Correctly applying the steps of the CSDP (the details of which are outside of the scope of this article) ensure that the resulting model is correct, validated, consistent, verified by the users, populated with sample data that conforms to the constraints, and, as an added benefit, fully normalized (the elementary nature of the facts, by definition, finds all functional dependencies and can thus derive a fully normalized logical model).

3.2. ORM Compared to Class Diagrams

ORM's attribute free nature overcomes many of the problems previously identified with class diagrams. Thus, the main differences between ORM and class diagrams are:

3.3. ORM Compared to Use Cases

Use cases are best at defining dynamic constraints and other process-specific concerns, while ORM adequately defines the data structures and the static constraints that apply to the data population. In practice, one finds that in some areas use cases and ORM may capture the same rules. But this overlap will be addressed in the section on incorporating ORM into the OO Process. Both methods are similar in that they rely on the use of a natural language that is easily expressed and verified by the users.

3.4. Benefits and weaknesses of ORM

This brief overview of ORM is concluded by addressing ORM's strengths and weaknesses (as compared to the OO Process). The strengths of ORM (which happen to compliment OO's weaknesses) are: ORM uses a formal rigorous process, it is easy to verify via data use cases and a natural language, ORM contains additional "attribute level" constraints, ORM can easily be expressed in many model transformations, ORM is a natural way to express facts and their constraints, ORM can be used for both a "problem centric" analysis and a "solution centric" design, and ORM contains the significant amount of detail that is needed by design but is not needed by analysis (data types, allowable values, other data-centric concerns, etc.).

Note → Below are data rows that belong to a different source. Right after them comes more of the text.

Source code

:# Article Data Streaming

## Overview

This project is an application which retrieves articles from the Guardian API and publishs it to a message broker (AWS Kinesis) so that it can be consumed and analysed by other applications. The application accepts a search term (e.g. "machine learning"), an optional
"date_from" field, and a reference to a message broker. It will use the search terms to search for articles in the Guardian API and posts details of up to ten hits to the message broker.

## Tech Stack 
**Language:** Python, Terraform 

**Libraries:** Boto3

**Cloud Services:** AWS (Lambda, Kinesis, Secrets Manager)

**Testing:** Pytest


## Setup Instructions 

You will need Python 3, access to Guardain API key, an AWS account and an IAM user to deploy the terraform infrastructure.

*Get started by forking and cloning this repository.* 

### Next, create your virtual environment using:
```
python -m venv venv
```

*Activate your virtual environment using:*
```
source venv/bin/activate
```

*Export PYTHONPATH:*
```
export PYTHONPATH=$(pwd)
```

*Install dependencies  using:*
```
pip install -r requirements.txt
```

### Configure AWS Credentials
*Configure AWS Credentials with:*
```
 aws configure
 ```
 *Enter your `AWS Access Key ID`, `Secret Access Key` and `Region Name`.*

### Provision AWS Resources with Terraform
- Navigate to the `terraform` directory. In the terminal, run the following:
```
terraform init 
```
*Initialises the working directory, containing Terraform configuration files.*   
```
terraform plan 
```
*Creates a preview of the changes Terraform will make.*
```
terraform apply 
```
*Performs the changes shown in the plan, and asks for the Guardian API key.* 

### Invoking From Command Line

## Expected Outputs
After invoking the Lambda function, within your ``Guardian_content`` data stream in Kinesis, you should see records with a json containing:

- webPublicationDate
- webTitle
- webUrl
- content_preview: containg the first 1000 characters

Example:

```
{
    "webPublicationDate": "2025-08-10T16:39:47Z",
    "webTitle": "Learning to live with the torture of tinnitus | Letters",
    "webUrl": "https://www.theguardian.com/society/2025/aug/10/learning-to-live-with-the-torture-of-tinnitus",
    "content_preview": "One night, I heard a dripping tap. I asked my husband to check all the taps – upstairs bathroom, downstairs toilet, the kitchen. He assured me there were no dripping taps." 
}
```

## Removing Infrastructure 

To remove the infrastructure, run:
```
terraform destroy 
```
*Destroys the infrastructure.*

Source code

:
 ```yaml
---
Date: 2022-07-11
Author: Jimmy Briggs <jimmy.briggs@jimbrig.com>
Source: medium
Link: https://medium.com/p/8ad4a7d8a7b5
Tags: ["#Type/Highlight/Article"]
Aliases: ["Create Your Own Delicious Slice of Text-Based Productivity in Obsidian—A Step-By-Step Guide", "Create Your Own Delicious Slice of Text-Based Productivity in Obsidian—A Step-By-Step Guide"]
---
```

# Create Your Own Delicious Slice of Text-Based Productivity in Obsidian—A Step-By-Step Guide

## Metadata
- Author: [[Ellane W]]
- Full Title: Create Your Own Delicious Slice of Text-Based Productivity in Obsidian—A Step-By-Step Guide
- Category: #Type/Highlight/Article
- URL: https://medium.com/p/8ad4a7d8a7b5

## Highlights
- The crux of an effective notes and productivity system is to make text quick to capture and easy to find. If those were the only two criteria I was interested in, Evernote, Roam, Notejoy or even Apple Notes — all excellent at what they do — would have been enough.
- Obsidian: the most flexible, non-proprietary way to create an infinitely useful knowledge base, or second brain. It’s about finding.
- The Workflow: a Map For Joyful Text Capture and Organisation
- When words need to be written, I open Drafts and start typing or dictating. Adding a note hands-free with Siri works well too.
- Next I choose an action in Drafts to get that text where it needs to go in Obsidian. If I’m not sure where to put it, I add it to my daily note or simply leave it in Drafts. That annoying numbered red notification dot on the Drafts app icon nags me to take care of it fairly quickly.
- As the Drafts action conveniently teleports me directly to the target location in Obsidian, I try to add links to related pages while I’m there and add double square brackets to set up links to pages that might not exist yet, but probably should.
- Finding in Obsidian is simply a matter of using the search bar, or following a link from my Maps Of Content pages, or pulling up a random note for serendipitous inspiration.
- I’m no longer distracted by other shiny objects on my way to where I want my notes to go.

The weakness of ORM (from an OO perspective) would be that it inherently does not consider process when defining the data structures. It is the opinion of the author that defining the process that acts upon the data is important, however, unless the process defines the static rules that apply to the set of data instances, process has no bearing on what the correct persistent data structure should be (other implementation constraints, such as performance, may indeed have an impact on the persistent data structure, but that is a different issue than process vs. data).

To reiterate: process is important, and OO artifacts do a fine job at capturing those processes. The author agrees that they should be used to specify dynamic behavior, architecture considerations, and other implementation concerns. As we will see in the next section, ORM can be used in tandem with OO techniques and without sacrificing any of OO strengths but rather by complimenting OO's weaknesses resulting in a better system process overall.

4. Integrating ORM into OO Processes

This section will illustrate how to insert the ORM technique into the OO Process to maximize the quality of the artifacts (and indeed the system as whole). This section will conclude with some evidence of this combination of techniques and the benefits reaped from using this technique at a major manufacturing company.

4.1. ORM's Role in Determining Components

Recall that components are discovered in the very early stages of the project by the creation of rough-cut models used to isolate attributes and processes into relatively independent groupings. Further recall that the use of generalized use cases and simple class diagrams, as typically applied during component analysis, does not always achieve the goal of fully encapsulated components.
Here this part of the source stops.